2- Sıva raspası sonucu harim batı duvarının güneyinde, medreseye bakan bir pencere açıklığına rastlanmıştır. Bu açıklık, medresenin inşasından sonra harim ile medresenin güneydoğusundaki büyük mekâna ulaşımı sağlayan bir girişe dönüştürülmüştür.
3- Onarım sırasında avlunun kuzeybatı köşesindeki yapı ile uyuşmayan camekanlı özensiz oda kaldırılmış, bu kesimdeki duvarlarda yapılan raspa çalışmaları sonucunda batı duvarının kuzey ucunda bir niş açığa çıkarılmıştır .
4- Cami özelinde en önemli bulgu ise Raspa çalışmaları sonucunda harim kuzey duvarının yapıya sonradan eklendiğinin kesinleşmiş olmasıdır.

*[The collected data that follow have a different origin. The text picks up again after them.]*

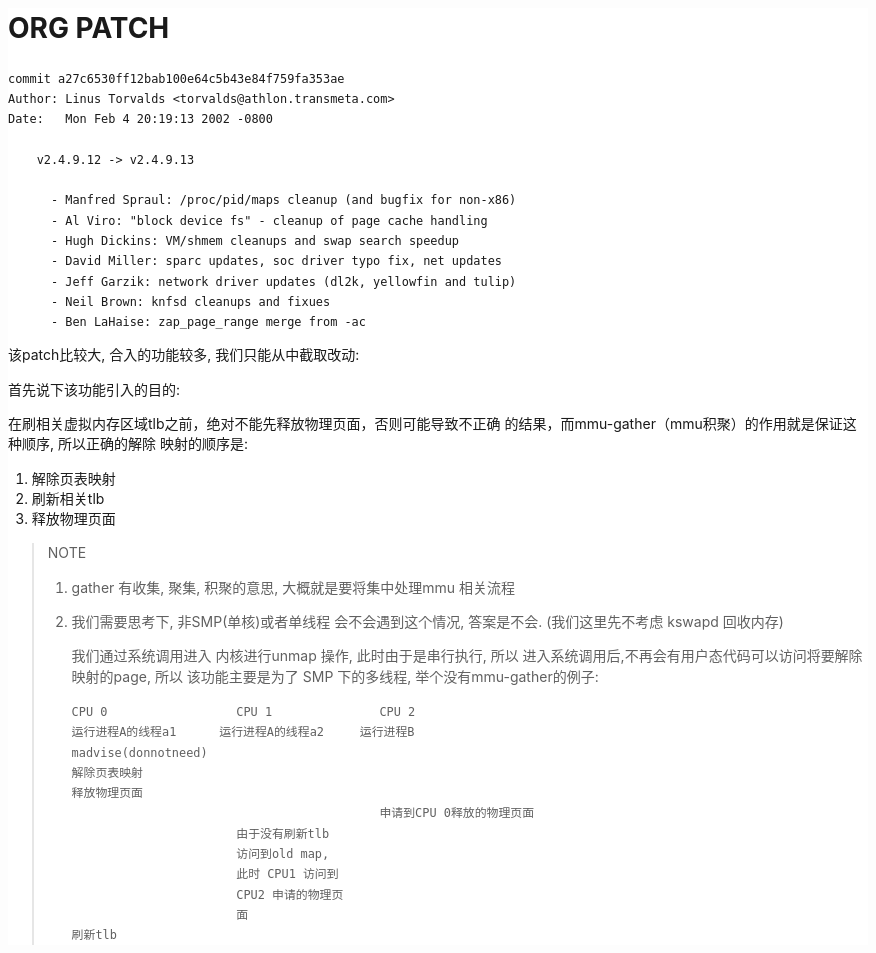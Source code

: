 # ORG PATCH 
```
commit a27c6530ff12bab100e64c5b43e84f759fa353ae
Author: Linus Torvalds <torvalds@athlon.transmeta.com>
Date:   Mon Feb 4 20:19:13 2002 -0800

    v2.4.9.12 -> v2.4.9.13

      - Manfred Spraul: /proc/pid/maps cleanup (and bugfix for non-x86)
      - Al Viro: "block device fs" - cleanup of page cache handling
      - Hugh Dickins: VM/shmem cleanups and swap search speedup
      - David Miller: sparc updates, soc driver typo fix, net updates
      - Jeff Garzik: network driver updates (dl2k, yellowfin and tulip)
      - Neil Brown: knfsd cleanups and fixues
      - Ben LaHaise: zap_page_range merge from -ac
```

该patch比较大, 合入的功能较多, 我们只能从中截取改动: 

首先说下该功能引入的目的:

在刷相关虚拟内存区域tlb之前，绝对不能先释放物理页面，否则可能导致不正确
的结果，而mmu-gather（mmu积聚）的作用就是保证这种顺序, 所以正确的解除
映射的顺序是:
1) 解除页表映射
2) 刷新相关tlb
3) 释放物理页面

> NOTE
>
> 1. gather 有收集, 聚集, 积聚的意思, 大概就是要将集中处理mmu 相关流程
> 2. 我们需要思考下, 非SMP(单核)或者单线程 会不会遇到这个情况, 答案是不会.
>    (我们这里先不考虑 kswapd 回收内存)
>
>    我们通过系统调用进入 内核进行unmap 操作, 此时由于是串行执行, 所以
>    进入系统调用后,不再会有用户态代码可以访问将要解除映射的page, 所以
>    该功能主要是为了 SMP 下的多线程, 举个没有mmu-gather的例子:
>    ```
>    CPU 0                  CPU 1               CPU 2
>    运行进程A的线程a1      运行进程A的线程a2     运行进程B
>    madvise(donnotneed)
>    解除页表映射
>    释放物理页面
>                                               申请到CPU 0释放的物理页面
>                           由于没有刷新tlb
>                           访问到old map, 
>                           此时 CPU1 访问到
>                           CPU2 申请的物理页
>                           面
>    刷新tlb
>    ```
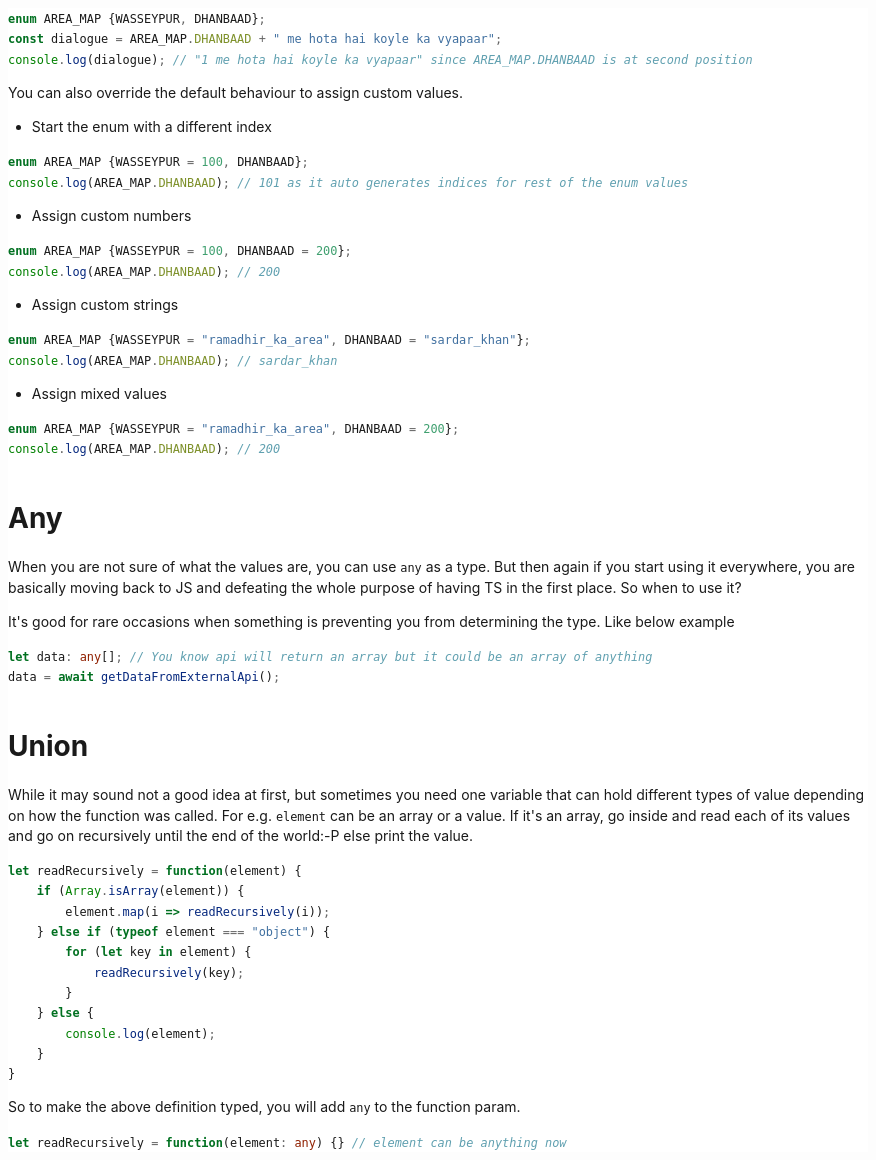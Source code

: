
 ```typescript
enum AREA_MAP {WASSEYPUR, DHANBAAD};
const dialogue = AREA_MAP.DHANBAAD + " me hota hai koyle ka vyapaar";
console.log(dialogue); // "1 me hota hai koyle ka vyapaar" since AREA_MAP.DHANBAAD is at second position
```

You can also override the default behaviour to assign custom values.
* Start the enum with a different index
```typescript
enum AREA_MAP {WASSEYPUR = 100, DHANBAAD};
console.log(AREA_MAP.DHANBAAD); // 101 as it auto generates indices for rest of the enum values
```
* Assign custom numbers
```typescript
enum AREA_MAP {WASSEYPUR = 100, DHANBAAD = 200};
console.log(AREA_MAP.DHANBAAD); // 200
```
* Assign custom strings
```typescript
enum AREA_MAP {WASSEYPUR = "ramadhir_ka_area", DHANBAAD = "sardar_khan"};
console.log(AREA_MAP.DHANBAAD); // sardar_khan
```
* Assign mixed values
```typescript
enum AREA_MAP {WASSEYPUR = "ramadhir_ka_area", DHANBAAD = 200};
console.log(AREA_MAP.DHANBAAD); // 200
```

# Any
When you are not sure of what the values are, you can use `any` as a type. But then again if you start using it everywhere, you are basically moving back to JS and defeating the whole purpose of having TS in the first place. So when to use it?

It's good for rare occasions when something is preventing you from determining the type. Like below example
```typescript
let data: any[]; // You know api will return an array but it could be an array of anything
data = await getDataFromExternalApi();
```

# Union
While it may sound not a good idea at first, but sometimes you need one variable that can hold different types of value depending on how the function was called.
For e.g. `element` can be an array or a value. If it's an array, go inside and read each of its values and go on recursively until the end of the world:-P else print the value.
```javascript
let readRecursively = function(element) {
    if (Array.isArray(element)) {
        element.map(i => readRecursively(i));
	} else if (typeof element === "object") {
        for (let key in element) {
            readRecursively(key);
		}
	} else {
        console.log(element);
	}
}
```
So to make the above definition typed, you will add `any` to the function param. 
```typescript
let readRecursively = function(element: any) {} // element can be anything now
```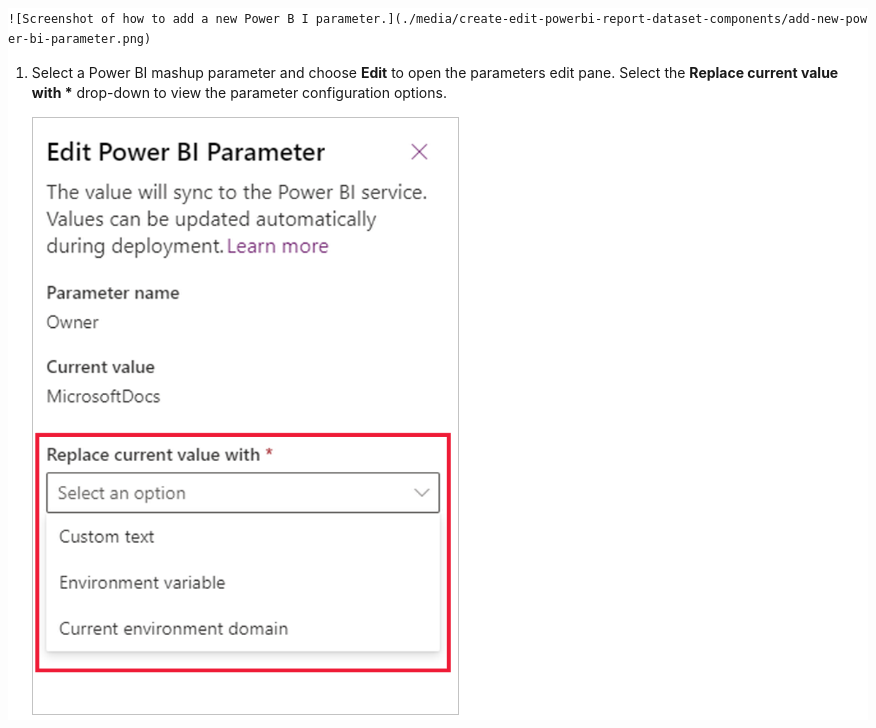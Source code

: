     ![Screenshot of how to add a new Power B I parameter.](./media/create-edit-powerbi-report-dataset-components/add-new-power-bi-parameter.png)

1. Select a Power BI mashup parameter and choose **Edit** to open the parameters edit pane. Select the **Replace current value with \*** drop-down to view the parameter configuration options.

    ![Screenshot of how to replace the current parameter value.](./media/create-edit-powerbi-report-dataset-components/replace-current-parameter-value.png)
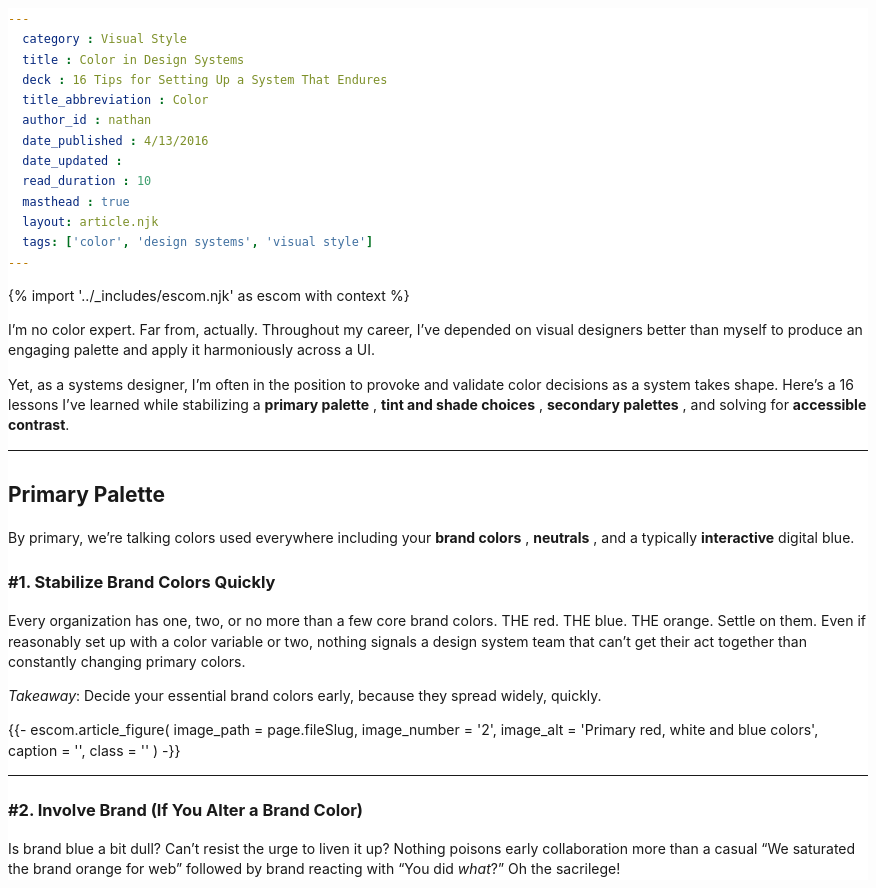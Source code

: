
 ```yaml
---
  category : Visual Style
  title : Color in Design Systems
  deck : 16 Tips for Setting Up a System That Endures
  title_abbreviation : Color
  author_id : nathan
  date_published : 4/13/2016
  date_updated :
  read_duration : 10
  masthead : true
  layout: article.njk
  tags: ['color', 'design systems', 'visual style']
---
```

{% import '../_includes/escom.njk' as escom with context %}

I’m no color expert. Far from, actually. Throughout my career, I’ve depended on visual designers better than myself to produce an engaging palette and apply it harmoniously across a UI.

Yet, as a systems designer, I’m often in the position to provoke and validate color decisions as a system takes shape. Here’s a 16 lessons I’ve learned while stabilizing a **primary palette** , **tint and shade choices** , **secondary palettes** , and solving for **accessible**  **contrast**.

* * *

## Primary Palette

By primary, we’re talking colors used everywhere including your **brand colors** , **neutrals** , and a typically **interactive** digital blue.

### #1. Stabilize Brand Colors Quickly

︎Every organization has one, two, or no more than a few core brand colors. THE red. THE blue. THE orange. Settle on them. Even if reasonably set up with a color variable or two, nothing signals a design system team that can’t get their act together than constantly changing primary colors.

_Takeaway_: Decide your essential brand colors early, because they spread widely, quickly.

{{- escom.article_figure(
    image_path = page.fileSlug,
    image_number = '2',
    image_alt = 'Primary red, white and blue colors',
    caption = '',
    class = ''
) -}}


* * *

### #2. Involve Brand (If You Alter a Brand Color)

Is brand blue a bit dull? Can’t resist the urge to liven it up? Nothing poisons early collaboration more than a casual “We saturated the brand orange for web” followed by brand reacting with “You did _what_?” Oh the sacrilege!
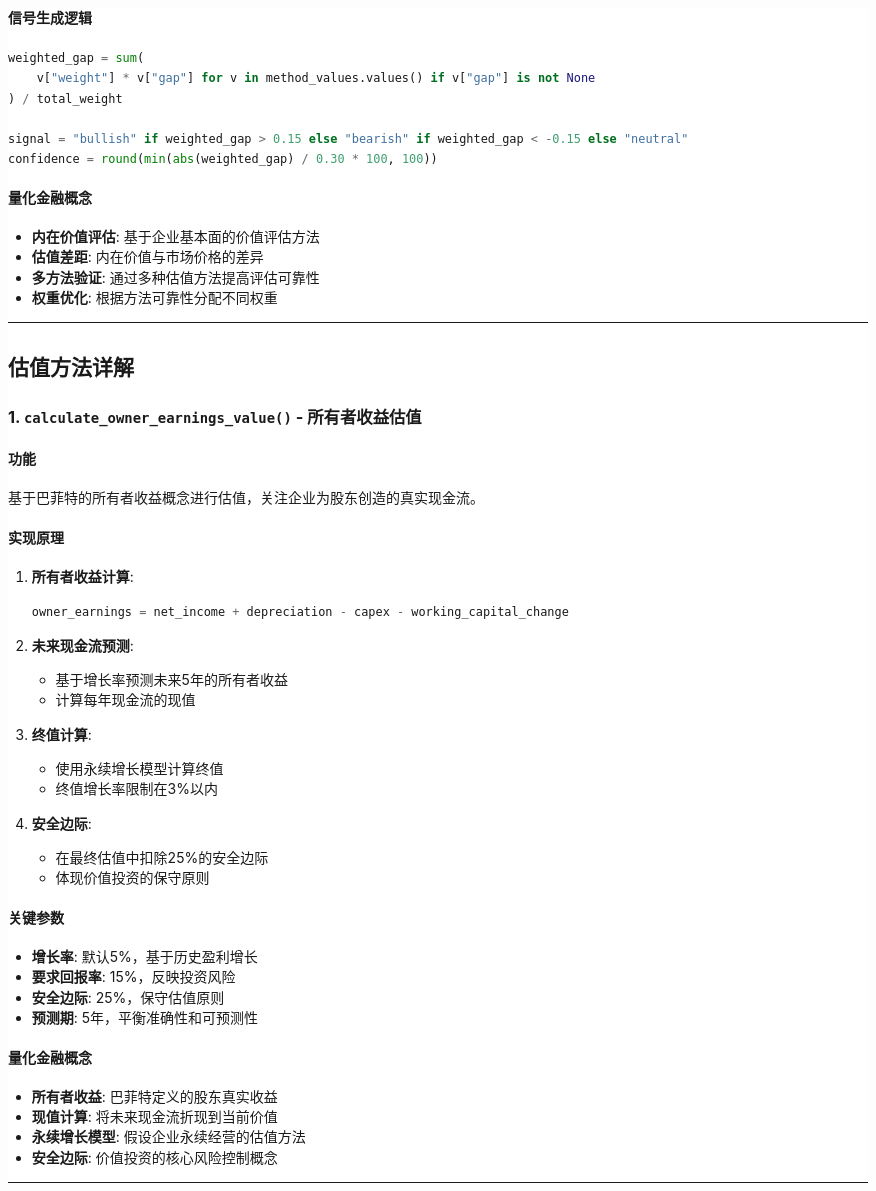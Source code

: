 #### 信号生成逻辑
```python
weighted_gap = sum(
    v["weight"] * v["gap"] for v in method_values.values() if v["gap"] is not None
) / total_weight

signal = "bullish" if weighted_gap > 0.15 else "bearish" if weighted_gap < -0.15 else "neutral"
confidence = round(min(abs(weighted_gap) / 0.30 * 100, 100))
```

#### 量化金融概念
- **内在价值评估**: 基于企业基本面的价值评估方法
- **估值差距**: 内在价值与市场价格的差异
- **多方法验证**: 通过多种估值方法提高评估可靠性
- **权重优化**: 根据方法可靠性分配不同权重

---

## 估值方法详解

### 1. `calculate_owner_earnings_value()` - 所有者收益估值

#### 功能
基于巴菲特的所有者收益概念进行估值，关注企业为股东创造的真实现金流。

#### 实现原理
1. **所有者收益计算**:
   ```python
   owner_earnings = net_income + depreciation - capex - working_capital_change
   ```

2. **未来现金流预测**:
   - 基于增长率预测未来5年的所有者收益
   - 计算每年现金流的现值

3. **终值计算**:
   - 使用永续增长模型计算终值
   - 终值增长率限制在3%以内

4. **安全边际**:
   - 在最终估值中扣除25%的安全边际
   - 体现价值投资的保守原则

#### 关键参数
- **增长率**: 默认5%，基于历史盈利增长
- **要求回报率**: 15%，反映投资风险
- **安全边际**: 25%，保守估值原则
- **预测期**: 5年，平衡准确性和可预测性

#### 量化金融概念
- **所有者收益**: 巴菲特定义的股东真实收益
- **现值计算**: 将未来现金流折现到当前价值
- **永续增长模型**: 假设企业永续经营的估值方法
- **安全边际**: 价值投资的核心风险控制概念

---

Caminin özgünde erken İslam dönemine özgü “maksure kubbeli camiler” gibi bir avlu çevresine yerleştirilmiş, birbirine kemerlerle bağlı çok sayıda taşıyıcı ve mihrap önünde yer alan bir kubbeden oluştuğu, harimin kuzeyinde bugün mevcut olan ve harimle avluyu ayıran duvarın ilk inşaatta bulunmadığı saptanmıştır. Bu durum Manisa ikliminin bu duruma uygun olmayışından ötürü kuzey harim duvarı sonradan örülmüştür. Kuzey duvarının doğu ve batı köşelerinde ve sütunları birbirine bağlayan kemerlerde mevcut bitişme çizgileri, duvarın sonradan eklendiğinin somut göstergeleridir. Fakat Manisa gibi soğuk kışların yaşandığı bir bölgede, açık cami tasarlamak çok mantıklı değildir. Bu yüzden yanlışın hemen farkına varılmış ve çok kısa bir süre sonra belki de medresenin inşası sırasında harim kuzey duvarı kapatılmıştır. Sonradan eklenen bu duvarın inşa malzemesi ve tekniğinin diğer duvarlar ile aynı olması, bu görüşü destekler niteliktedir.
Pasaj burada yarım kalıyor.